Source texts of formatted documents:

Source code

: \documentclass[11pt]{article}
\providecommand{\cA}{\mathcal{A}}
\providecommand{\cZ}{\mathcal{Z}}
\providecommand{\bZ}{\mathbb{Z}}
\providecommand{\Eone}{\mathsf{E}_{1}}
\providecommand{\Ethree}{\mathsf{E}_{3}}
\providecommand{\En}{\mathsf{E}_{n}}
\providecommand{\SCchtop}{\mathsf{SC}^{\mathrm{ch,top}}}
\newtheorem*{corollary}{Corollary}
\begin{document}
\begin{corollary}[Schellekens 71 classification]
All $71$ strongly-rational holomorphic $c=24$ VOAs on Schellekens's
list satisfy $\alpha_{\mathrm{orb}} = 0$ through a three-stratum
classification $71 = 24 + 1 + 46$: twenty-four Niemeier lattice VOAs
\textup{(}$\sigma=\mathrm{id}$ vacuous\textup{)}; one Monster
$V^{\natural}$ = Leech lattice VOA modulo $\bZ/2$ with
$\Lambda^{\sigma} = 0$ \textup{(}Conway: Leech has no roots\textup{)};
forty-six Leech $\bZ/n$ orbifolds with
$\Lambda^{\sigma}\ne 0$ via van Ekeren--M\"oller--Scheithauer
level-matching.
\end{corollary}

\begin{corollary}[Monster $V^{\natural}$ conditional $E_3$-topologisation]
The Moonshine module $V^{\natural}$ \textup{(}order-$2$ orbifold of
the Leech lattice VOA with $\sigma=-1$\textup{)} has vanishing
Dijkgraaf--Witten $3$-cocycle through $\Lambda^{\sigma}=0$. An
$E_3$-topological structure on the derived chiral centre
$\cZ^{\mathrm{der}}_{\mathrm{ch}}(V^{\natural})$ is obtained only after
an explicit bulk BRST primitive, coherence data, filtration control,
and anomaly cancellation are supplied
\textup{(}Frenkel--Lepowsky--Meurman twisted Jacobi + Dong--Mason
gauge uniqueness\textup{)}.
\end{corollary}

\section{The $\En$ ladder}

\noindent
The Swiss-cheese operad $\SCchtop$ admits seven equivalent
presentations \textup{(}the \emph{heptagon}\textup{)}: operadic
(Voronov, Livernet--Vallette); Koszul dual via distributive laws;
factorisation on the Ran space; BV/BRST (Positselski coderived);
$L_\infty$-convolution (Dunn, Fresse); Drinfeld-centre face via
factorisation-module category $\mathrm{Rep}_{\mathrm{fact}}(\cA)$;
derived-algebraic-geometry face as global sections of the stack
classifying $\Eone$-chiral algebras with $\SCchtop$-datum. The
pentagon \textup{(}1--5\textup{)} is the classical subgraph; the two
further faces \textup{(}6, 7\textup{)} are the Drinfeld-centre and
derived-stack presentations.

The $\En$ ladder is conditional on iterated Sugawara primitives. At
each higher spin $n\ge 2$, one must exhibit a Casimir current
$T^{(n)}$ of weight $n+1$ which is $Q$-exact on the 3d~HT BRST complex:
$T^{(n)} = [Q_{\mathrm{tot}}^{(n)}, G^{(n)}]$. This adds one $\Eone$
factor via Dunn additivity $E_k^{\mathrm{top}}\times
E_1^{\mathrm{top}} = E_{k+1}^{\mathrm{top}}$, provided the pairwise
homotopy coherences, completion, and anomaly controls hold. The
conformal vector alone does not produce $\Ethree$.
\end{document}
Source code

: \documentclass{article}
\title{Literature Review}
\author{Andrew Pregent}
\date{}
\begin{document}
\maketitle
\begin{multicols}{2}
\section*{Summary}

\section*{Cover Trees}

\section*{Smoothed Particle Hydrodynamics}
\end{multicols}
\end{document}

■ Action item ■
If a line above holds the word "natural", copy it.

■ Solution below ■
$V^{\natural}$ = Leech lattice VOA modulo $\bZ/2$ with
\begin{corollary}[Monster $V^{\natural}$ conditional $E_3$-topologisation]
The Moonshine module $V^{\natural}$ \textup{(}order-$2$ orbifold of
$\cZ^{\mathrm{der}}_{\mathrm{ch}}(V^{\natural})$ is obtained only after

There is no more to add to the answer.